[ENTRIES SUPPLIED Boundary: Start]
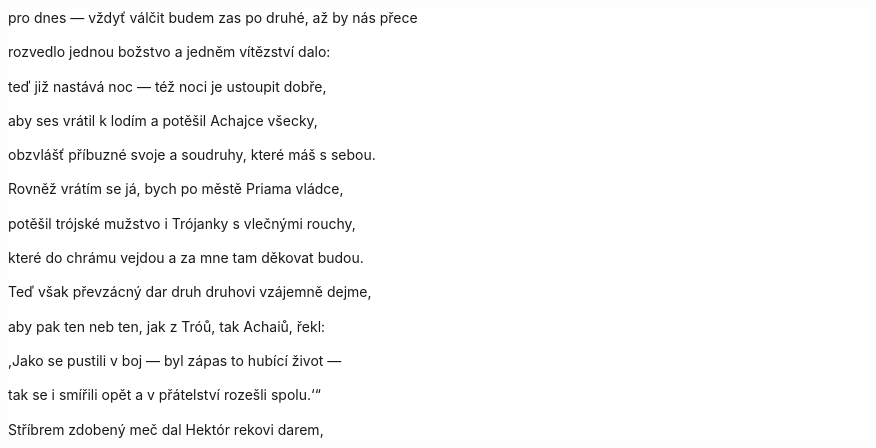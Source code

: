 </section>

<section>

pro dnes — vždyť válčit budem zas po druhé, až by nás přece

</section>

<section>

rozvedlo jednou božstvo a jedněm vítězství dalo:

</section>

<section>

teď již nastává noc — též noci je ustoupit dobře,

</section>

<section>

aby ses vrátil k lodím a potěšil Achajce všecky,

</section>

<section>

obzvlášť příbuzné svoje a soudruhy, které máš s sebou.

Rovněž vrátím se já, bych po městě Priama vládce,

</section>

<section>

potěšil trójské mužstvo i Trójanky s vlečnými rouchy,

</section>

<section>

které do chrámu vejdou a za mne tam děkovat budou.

Teď však převzácný dar druh druhovi vzájemně dejme,

</section>

<section>

aby pak ten neb ten, jak z Tróů, tak Achaiů, řekl:

,Jako se pustili v boj — byl zápas to hubící život —

</section>

<section>

tak se i smířili opět a v přátelství rozešli spolu.‘“

Stříbrem zdobený meč dal Hektór rekovi darem,

</section>

<section>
[ENTRIES SUPPLIED Boundary: End]
■ PROBLEM TO WORK ON: Each line from the one holding "Rovněž vrátím se" to the end of the data above goes into the answer exactly as written, and no other line does.

■ EXPECTED OUTPUT:
Rovněž vrátím se já, bych po městě Priama vládce,

</section>

<section>

potěšil trójské mužstvo i Trójanky s vlečnými rouchy,

</section>

<section>

které do chrámu vejdou a za mne tam děkovat budou.

Teď však převzácný dar druh druhovi vzájemně dejme,

</section>

<section>

aby pak ten neb ten, jak z Tróů, tak Achaiů, řekl:

,Jako se pustili v boj — byl zápas to hubící život —

</section>

<section>

tak se i smířili opět a v přátelství rozešli spolu.‘“

Stříbrem zdobený meč dal Hektór rekovi darem,

</section>

<section>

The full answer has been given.